— Aim of the task —
Please reproduce the records exactly, leaving out any pictures.

Supplied information START

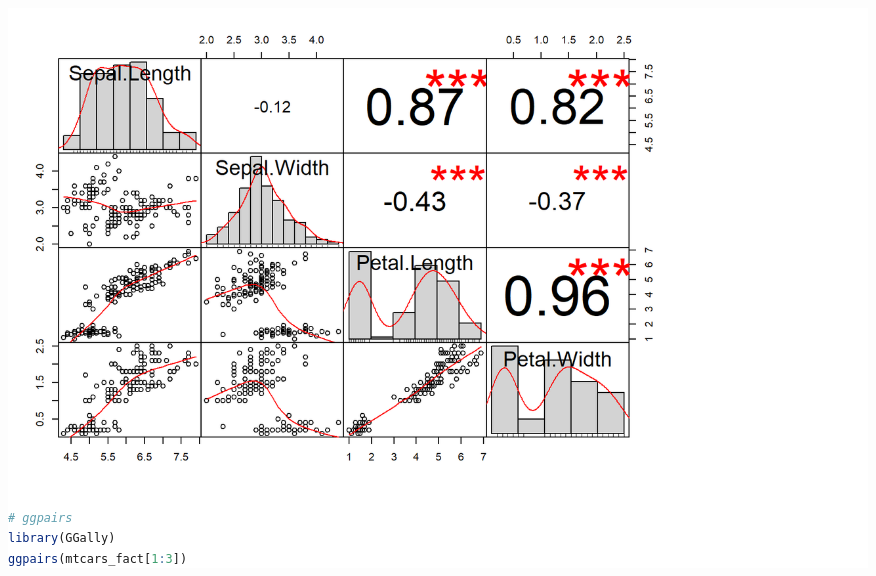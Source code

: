 <img src="ggplot2Part3_files/figure-html/unnamed-chunk-15-2.png" width="672" />

```r
# ggpairs
library(GGally)
ggpairs(mtcars_fact[1:3])
```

Supplied information END

— Exercise solution —
Source code

: <img src="ggplot2Part3_files/figure-html/unnamed-chunk-15-2.png" width="672" />

```r
# ggpairs
library(GGally)
ggpairs(mtcars_fact[1:3])
```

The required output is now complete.